Schrodinger, Inc., 120 West 45th Street, New York, NY 10036, United States.
GlaxoSmithKline, 1250 South Collegeville Road, Collegeville, PA 19426, United States.
Curr Opin Struct Biol. 2018 Oct;52:103-110. doi: 10.1016/j.sbi.2018.09.002. Epub 2018 Oct 12.
Drug discovery is widely recognized to be a difficult and costly activity in large part due to the challenge of identifying chemical matter which simultaneously optimizes multiple properties, one of which is affinity for the primary biological target. Further, many of these properties are difficult to predict ahead of expensive and time-consuming compound synthesis and experimental testing. Here we highlight recent work to develop compound affinity prediction models, and extensively investigate the value such models may provide to preclinical drug discovery. We demonstrate that the ability of these models to improve the overall probability of success is crucially dependent on the shape of the error distribution, not just the root-mean-square error.
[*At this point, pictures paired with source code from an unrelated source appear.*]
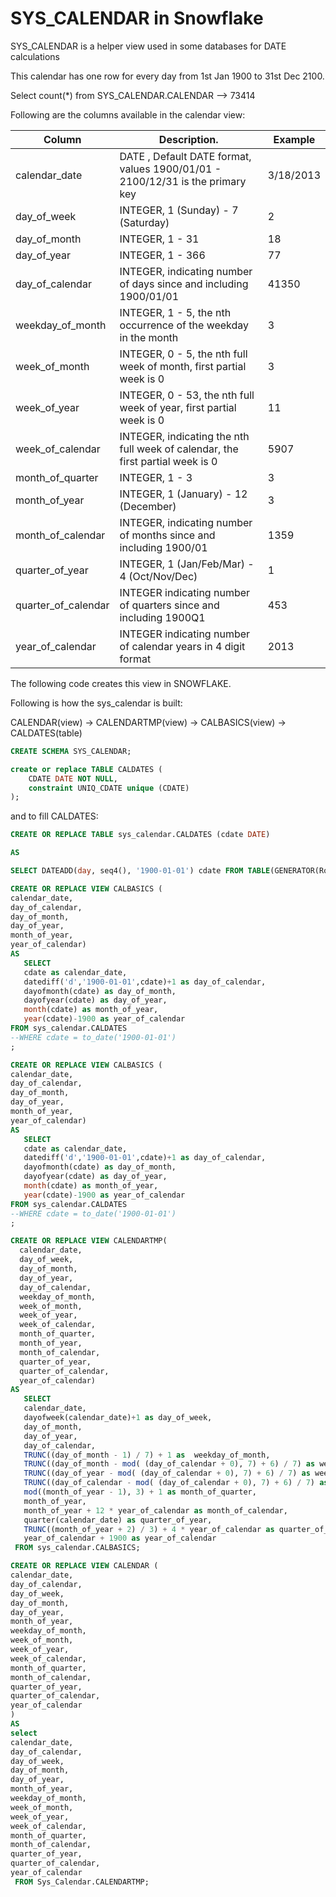 # SYS_CALENDAR in Snowflake

SYS_CALENDAR is a helper view used in some databases for DATE calculations

This calendar has one row for every day from 1st Jan 1900 to 31st Dec 2100.

Select count(*) from  SYS_CALENDAR.CALENDAR --> 73414

Following are the columns available in the calendar view:


| Column            | Description.                                                                     | Example   |
--------------------|----------------------------------------------------------------------------------|-----------|
calendar_date       | DATE  , Default DATE format, values 1900/01/01 - 2100/12/31 is the primary key   | 3/18/2013 |
day_of_week         | INTEGER, 1 (Sunday) - 7 (Saturday)                                               | 2         |
day_of_month        | INTEGER, 1 - 31                                                                  | 18        |
day_of_year         | INTEGER, 1 - 366                                                                 | 77        |
day_of_calendar     | INTEGER, indicating number of days since and including 1900/01/01                | 41350     |
weekday_of_month    | INTEGER, 1 - 5, the nth occurrence of the weekday in the month                   | 3         |
week_of_month       | INTEGER, 0 - 5, the nth full week of month, first partial week is 0              | 3         |
week_of_year        | INTEGER, 0 - 53, the nth full week of year, first partial week is 0              | 11        |
week_of_calendar    | INTEGER, indicating the nth full week of calendar, the first partial week is 0   | 5907      |
month_of_quarter    | INTEGER, 1 - 3                                                                   | 3         |
month_of_year       | INTEGER, 1 (January) - 12 (December)                                             | 3         |
month_of_calendar   | INTEGER, indicating number of months since and including 1900/01                 | 1359      |
quarter_of_year     | INTEGER, 1 (Jan/Feb/Mar) - 4 (Oct/Nov/Dec)                                       | 1         |
quarter_of_calendar | INTEGER indicating number of quarters since and including 1900Q1                 | 453       |
year_of_calendar    | INTEGER indicating number of calendar years in 4 digit format                    | 2013      |



The following code creates this view in SNOWFLAKE.

Following is how the sys_calendar is built:

CALENDAR(view) -> CALENDARTMP(view) -> CALBASICS(view) -> CALDATES(table)

```sql
CREATE SCHEMA SYS_CALENDAR;
```

```sql
create or replace TABLE CALDATES (
	CDATE DATE NOT NULL,
	constraint UNIQ_CDATE unique (CDATE)
);
```

and to fill CALDATES:

```sql
CREATE OR REPLACE TABLE sys_calendar.CALDATES (cdate DATE)

AS

SELECT DATEADD(day, seq4(), '1900-01-01') cdate FROM TABLE(GENERATOR(RowCount => 365.25*200)) WHERE cdate < '2200-01-01';
```

```sql
CREATE OR REPLACE VIEW CALBASICS (
calendar_date,
day_of_calendar,
day_of_month,
day_of_year,
month_of_year,
year_of_calendar)
AS
   SELECT
   cdate as calendar_date,
   datediff('d','1900-01-01',cdate)+1 as day_of_calendar,
   dayofmonth(cdate) as day_of_month,
   dayofyear(cdate) as day_of_year,
   month(cdate) as month_of_year,
   year(cdate)-1900 as year_of_calendar
FROM sys_calendar.CALDATES
--WHERE cdate = to_date('1900-01-01')
;
```

```sql
CREATE OR REPLACE VIEW CALBASICS (
calendar_date,
day_of_calendar,
day_of_month,
day_of_year,
month_of_year,
year_of_calendar)
AS
   SELECT
   cdate as calendar_date,
   datediff('d','1900-01-01',cdate)+1 as day_of_calendar,
   dayofmonth(cdate) as day_of_month,
   dayofyear(cdate) as day_of_year,
   month(cdate) as month_of_year,
   year(cdate)-1900 as year_of_calendar
FROM sys_calendar.CALDATES
--WHERE cdate = to_date('1900-01-01')
;
```


```sql
CREATE OR REPLACE VIEW CALENDARTMP(
  calendar_date,
  day_of_week,
  day_of_month,
  day_of_year,
  day_of_calendar,
  weekday_of_month,
  week_of_month,
  week_of_year,
  week_of_calendar,
  month_of_quarter,
  month_of_year,
  month_of_calendar,
  quarter_of_year,
  quarter_of_calendar,
  year_of_calendar)
AS
   SELECT
   calendar_date,
   dayofweek(calendar_date)+1 as day_of_week,
   day_of_month,
   day_of_year,
   day_of_calendar,
   TRUNC((day_of_month - 1) / 7) + 1 as  weekday_of_month,
   TRUNC((day_of_month - mod( (day_of_calendar + 0), 7) + 6) / 7) as week_of_month,
   TRUNC((day_of_year - mod( (day_of_calendar + 0), 7) + 6) / 7) as week_of_year,
   TRUNC((day_of_calendar - mod( (day_of_calendar + 0), 7) + 6) / 7) as week_of_calendar,
   mod((month_of_year - 1), 3) + 1 as month_of_quarter,
   month_of_year,
   month_of_year + 12 * year_of_calendar as month_of_calendar,
   quarter(calendar_date) as quarter_of_year,
   TRUNC((month_of_year + 2) / 3) + 4 * year_of_calendar as quarter_of_calendar,
   year_of_calendar + 1900 as year_of_calendar
 FROM sys_calendar.CALBASICS;
```

```sql
CREATE OR REPLACE VIEW CALENDAR (
calendar_date,
day_of_calendar,
day_of_week,
day_of_month,
day_of_year,
month_of_year,
weekday_of_month,
week_of_month,
week_of_year,
week_of_calendar,
month_of_quarter,
month_of_calendar,
quarter_of_year,
quarter_of_calendar,
year_of_calendar
)
AS
select
calendar_date,
day_of_calendar,
day_of_week,
day_of_month,
day_of_year,
month_of_year,
weekday_of_month,
week_of_month,
week_of_year,
week_of_calendar,
month_of_quarter,
month_of_calendar,
quarter_of_year,
quarter_of_calendar,
year_of_calendar
 FROM Sys_Calendar.CALENDARTMP;
```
In particular, while scoring more molecule ideas generally improves the probability of project success when the error distribution is Gaussian, fat-tail distributions such as a Cauchy distribution, can lead to a situation where scoring more ideas actually decreases the overall probability of success.
药物发现被广泛认为是一项困难且昂贵的活动,这在很大程度上是由于识别同时优化多种性质的化学物质的挑战,其中之一是与主要生物靶标结合的亲和力。此外,这些性质中的许多性质在昂贵且耗时的化合物合成和实验测试之前都难以预测。在这里,我们重点介绍了最近开发化合物亲和力预测模型的工作,并广泛研究了这些模型在临床前药物发现中可能提供的价值。我们证明,这些模型提高整体成功率的能力取决于误差分布的形状,而不仅仅是均方根误差。具体来说,当误差分布为高斯分布时,对更多分子想法进行评分通常会提高项目成功的概率,而像柯西分布这样的胖尾分布,则可能导致对更多想法进行评分实际上会降低整体成功率的情况。